Produce an exact copy of the first line of the data below and each line after it, please, up to and including the one with "for batching file".

------ Records

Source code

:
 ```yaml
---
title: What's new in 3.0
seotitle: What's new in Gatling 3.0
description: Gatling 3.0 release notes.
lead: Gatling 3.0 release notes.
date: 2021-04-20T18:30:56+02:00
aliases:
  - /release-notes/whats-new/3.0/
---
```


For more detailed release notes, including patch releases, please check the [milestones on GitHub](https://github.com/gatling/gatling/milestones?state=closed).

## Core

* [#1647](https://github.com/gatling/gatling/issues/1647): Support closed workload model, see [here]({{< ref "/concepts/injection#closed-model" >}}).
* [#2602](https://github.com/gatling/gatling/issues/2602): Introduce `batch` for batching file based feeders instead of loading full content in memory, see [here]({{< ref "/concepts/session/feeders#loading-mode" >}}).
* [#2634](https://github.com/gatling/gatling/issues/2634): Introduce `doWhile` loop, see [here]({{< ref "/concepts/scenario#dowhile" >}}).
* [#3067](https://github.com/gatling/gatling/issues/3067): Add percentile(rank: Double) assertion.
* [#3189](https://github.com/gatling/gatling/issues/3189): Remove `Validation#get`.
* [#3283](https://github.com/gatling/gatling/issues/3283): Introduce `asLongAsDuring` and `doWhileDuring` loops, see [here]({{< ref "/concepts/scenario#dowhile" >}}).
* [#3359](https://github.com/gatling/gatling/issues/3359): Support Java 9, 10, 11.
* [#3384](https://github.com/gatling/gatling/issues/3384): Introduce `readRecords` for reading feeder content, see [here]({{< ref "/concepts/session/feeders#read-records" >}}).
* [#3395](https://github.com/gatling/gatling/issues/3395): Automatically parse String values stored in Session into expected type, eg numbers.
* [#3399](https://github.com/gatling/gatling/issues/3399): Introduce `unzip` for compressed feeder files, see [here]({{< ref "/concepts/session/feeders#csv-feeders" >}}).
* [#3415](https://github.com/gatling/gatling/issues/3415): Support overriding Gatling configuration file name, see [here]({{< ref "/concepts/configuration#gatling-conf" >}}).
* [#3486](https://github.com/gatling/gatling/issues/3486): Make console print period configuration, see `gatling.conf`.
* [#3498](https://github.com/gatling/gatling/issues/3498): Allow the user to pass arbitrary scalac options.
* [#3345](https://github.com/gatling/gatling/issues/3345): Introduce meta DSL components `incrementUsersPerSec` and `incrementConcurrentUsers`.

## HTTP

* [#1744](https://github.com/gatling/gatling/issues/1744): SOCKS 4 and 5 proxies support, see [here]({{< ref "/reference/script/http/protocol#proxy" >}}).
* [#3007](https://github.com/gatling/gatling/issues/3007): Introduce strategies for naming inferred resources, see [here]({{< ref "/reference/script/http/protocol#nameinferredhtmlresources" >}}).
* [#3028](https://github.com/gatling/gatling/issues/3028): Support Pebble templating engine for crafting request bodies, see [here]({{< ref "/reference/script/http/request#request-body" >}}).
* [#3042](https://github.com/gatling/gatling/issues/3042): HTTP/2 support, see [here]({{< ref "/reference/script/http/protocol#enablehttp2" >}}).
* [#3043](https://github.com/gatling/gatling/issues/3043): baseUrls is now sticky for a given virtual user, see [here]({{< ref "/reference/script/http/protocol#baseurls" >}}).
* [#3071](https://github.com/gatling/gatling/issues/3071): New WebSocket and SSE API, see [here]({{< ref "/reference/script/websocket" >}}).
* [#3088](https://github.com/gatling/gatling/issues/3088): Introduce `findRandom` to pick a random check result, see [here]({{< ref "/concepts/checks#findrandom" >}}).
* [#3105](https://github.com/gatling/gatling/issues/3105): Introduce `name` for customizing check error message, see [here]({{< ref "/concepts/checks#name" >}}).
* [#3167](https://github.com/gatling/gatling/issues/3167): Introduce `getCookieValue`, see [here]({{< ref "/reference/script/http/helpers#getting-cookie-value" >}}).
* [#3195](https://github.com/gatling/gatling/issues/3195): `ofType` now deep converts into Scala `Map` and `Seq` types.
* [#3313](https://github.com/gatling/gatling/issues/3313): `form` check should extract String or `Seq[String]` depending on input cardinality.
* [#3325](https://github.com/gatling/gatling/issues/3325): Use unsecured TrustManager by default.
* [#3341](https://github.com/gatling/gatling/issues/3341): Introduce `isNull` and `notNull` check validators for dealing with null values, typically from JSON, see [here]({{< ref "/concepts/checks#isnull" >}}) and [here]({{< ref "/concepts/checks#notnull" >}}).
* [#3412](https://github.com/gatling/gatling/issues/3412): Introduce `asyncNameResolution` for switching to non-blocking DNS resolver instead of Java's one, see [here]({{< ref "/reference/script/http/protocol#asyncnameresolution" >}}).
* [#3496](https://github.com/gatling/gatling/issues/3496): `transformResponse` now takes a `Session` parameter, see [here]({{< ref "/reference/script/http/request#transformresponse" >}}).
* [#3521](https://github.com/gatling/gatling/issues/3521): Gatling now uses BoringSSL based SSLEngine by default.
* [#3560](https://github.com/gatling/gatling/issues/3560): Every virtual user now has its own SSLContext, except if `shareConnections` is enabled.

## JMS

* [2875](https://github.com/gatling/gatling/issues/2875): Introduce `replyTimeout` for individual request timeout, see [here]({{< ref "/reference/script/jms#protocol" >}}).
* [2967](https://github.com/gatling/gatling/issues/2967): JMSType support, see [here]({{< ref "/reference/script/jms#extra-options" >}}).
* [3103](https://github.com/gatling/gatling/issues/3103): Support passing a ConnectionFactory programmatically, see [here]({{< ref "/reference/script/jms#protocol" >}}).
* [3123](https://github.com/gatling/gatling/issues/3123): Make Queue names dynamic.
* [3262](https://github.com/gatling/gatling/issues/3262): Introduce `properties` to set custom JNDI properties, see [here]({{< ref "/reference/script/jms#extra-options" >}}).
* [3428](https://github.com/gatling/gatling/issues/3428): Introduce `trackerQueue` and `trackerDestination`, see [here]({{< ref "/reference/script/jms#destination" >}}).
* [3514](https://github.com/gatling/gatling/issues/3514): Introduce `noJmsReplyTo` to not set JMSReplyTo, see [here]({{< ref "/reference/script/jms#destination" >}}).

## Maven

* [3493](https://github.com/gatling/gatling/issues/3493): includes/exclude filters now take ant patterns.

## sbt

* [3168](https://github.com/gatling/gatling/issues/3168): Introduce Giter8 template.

------------

§ Task answer:
Source code

:
 ```yaml
---
title: What's new in 3.0
seotitle: What's new in Gatling 3.0
description: Gatling 3.0 release notes.
lead: Gatling 3.0 release notes.
date: 2021-04-20T18:30:56+02:00
aliases:
  - /release-notes/whats-new/3.0/
---
```


For more detailed release notes, including patch releases, please check the [milestones on GitHub](https://github.com/gatling/gatling/milestones?state=closed).

## Core

* [#1647](https://github.com/gatling/gatling/issues/1647): Support closed workload model, see [here]({{< ref "/concepts/injection#closed-model" >}}).
* [#2602](https://github.com/gatling/gatling/issues/2602): Introduce `batch` for batching file based feeders instead of loading full content in memory, see [here]({{< ref "/concepts/session/feeders#loading-mode" >}}).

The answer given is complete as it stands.